§ Task to complete
One number is the whole answer: how many lines of the material hold "https".

§ Information

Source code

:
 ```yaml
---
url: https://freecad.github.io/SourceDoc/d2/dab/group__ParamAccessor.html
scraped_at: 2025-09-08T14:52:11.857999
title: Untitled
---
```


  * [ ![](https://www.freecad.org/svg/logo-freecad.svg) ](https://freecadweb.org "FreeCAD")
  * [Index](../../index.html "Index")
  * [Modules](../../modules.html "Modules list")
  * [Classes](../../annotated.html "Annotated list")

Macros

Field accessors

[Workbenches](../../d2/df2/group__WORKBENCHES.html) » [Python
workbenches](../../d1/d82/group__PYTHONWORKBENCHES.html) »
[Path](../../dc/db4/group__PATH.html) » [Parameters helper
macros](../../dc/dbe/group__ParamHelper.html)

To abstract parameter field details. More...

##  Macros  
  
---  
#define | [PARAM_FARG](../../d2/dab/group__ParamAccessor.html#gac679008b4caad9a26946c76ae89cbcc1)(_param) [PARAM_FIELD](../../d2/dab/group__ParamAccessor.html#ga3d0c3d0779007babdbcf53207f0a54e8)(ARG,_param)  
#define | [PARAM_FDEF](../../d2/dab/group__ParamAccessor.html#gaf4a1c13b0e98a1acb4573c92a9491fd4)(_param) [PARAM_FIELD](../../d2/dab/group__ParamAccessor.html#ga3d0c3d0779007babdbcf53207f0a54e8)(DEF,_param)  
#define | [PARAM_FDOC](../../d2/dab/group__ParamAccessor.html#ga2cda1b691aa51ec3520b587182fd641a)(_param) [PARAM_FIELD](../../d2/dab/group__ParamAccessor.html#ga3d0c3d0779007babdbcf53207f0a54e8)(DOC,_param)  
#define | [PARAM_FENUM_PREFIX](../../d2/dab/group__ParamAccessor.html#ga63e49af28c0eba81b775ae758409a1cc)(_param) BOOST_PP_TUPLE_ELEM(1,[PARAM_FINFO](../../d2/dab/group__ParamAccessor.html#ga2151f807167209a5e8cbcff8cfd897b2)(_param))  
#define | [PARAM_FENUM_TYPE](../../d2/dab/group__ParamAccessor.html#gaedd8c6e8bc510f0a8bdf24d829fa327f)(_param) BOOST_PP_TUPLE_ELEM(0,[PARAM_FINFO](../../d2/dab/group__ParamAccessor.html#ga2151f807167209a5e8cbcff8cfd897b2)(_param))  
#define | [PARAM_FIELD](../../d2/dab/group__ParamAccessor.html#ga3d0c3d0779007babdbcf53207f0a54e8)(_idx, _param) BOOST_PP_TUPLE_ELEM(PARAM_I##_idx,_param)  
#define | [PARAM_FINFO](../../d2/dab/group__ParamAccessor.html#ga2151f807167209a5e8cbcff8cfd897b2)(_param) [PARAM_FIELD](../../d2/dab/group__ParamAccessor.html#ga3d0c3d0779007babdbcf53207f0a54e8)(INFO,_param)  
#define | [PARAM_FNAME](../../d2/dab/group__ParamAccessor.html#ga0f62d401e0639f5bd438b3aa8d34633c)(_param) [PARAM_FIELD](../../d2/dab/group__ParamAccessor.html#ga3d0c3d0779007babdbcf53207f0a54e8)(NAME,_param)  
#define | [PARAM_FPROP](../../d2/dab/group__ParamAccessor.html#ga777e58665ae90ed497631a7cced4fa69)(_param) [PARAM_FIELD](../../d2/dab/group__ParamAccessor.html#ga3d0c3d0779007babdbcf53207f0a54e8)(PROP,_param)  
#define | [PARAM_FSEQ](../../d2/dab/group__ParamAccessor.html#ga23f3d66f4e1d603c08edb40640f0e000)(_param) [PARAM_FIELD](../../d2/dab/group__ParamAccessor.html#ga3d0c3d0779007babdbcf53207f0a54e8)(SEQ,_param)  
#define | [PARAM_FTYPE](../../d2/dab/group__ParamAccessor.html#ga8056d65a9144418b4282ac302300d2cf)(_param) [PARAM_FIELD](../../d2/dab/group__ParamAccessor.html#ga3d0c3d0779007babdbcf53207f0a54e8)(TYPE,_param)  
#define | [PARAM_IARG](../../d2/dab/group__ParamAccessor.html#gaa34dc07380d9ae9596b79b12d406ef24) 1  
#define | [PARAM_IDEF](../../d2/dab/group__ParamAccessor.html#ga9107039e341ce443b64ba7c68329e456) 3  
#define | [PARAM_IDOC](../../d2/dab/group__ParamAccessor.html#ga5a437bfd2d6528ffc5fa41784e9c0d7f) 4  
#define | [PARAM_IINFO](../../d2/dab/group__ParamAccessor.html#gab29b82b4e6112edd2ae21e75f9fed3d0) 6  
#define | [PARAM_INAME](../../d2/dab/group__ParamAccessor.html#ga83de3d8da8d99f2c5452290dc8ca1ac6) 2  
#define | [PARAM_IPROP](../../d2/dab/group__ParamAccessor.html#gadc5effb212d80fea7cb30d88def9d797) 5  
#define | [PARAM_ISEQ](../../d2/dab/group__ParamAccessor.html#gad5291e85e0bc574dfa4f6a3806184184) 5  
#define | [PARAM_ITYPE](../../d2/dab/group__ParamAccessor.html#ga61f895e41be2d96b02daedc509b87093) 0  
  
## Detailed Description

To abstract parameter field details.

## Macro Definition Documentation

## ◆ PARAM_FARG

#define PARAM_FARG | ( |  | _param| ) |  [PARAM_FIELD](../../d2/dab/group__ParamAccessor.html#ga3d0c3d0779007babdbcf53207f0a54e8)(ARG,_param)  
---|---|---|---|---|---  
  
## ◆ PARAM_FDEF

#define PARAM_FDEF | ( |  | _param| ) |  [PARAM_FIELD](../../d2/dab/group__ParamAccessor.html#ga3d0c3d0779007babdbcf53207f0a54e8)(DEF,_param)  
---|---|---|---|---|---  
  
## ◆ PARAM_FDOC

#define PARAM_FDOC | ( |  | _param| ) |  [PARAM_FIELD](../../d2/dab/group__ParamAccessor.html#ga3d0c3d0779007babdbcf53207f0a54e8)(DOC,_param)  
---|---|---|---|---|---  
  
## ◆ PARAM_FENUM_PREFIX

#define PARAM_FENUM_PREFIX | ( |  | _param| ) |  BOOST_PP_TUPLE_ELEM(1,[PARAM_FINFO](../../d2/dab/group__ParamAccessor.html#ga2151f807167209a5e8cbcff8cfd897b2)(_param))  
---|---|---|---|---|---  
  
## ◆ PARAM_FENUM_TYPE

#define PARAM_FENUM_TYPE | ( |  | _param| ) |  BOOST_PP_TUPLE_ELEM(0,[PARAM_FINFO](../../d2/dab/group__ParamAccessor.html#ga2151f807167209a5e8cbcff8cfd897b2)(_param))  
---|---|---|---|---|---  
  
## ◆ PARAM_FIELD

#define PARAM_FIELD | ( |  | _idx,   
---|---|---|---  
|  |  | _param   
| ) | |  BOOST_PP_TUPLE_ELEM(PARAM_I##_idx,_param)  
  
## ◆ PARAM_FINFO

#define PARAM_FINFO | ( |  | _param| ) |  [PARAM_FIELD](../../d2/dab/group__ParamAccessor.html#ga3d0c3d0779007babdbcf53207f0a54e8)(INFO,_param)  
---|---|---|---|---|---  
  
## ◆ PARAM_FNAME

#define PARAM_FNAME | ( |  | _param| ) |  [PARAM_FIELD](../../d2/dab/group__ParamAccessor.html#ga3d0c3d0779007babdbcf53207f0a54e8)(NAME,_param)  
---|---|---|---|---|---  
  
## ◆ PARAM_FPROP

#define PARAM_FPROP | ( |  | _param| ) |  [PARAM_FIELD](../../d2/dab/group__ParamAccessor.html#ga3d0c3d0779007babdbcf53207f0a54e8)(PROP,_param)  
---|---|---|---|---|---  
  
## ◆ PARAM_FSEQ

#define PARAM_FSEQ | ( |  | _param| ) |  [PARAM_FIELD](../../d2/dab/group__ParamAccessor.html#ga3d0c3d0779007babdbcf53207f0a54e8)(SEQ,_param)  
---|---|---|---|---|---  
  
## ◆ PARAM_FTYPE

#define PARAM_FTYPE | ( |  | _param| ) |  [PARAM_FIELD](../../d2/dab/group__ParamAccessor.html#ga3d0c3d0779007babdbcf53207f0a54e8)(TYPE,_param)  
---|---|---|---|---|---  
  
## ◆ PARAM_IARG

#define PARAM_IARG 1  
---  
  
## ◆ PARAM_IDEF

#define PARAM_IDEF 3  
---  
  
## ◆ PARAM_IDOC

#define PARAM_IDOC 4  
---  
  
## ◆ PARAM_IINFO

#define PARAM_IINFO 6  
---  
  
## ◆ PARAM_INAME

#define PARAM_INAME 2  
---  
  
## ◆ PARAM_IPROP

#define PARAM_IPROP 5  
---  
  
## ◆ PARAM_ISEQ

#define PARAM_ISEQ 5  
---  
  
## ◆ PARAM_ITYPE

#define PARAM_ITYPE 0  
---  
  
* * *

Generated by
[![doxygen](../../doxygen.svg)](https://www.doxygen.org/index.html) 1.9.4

§ Response
3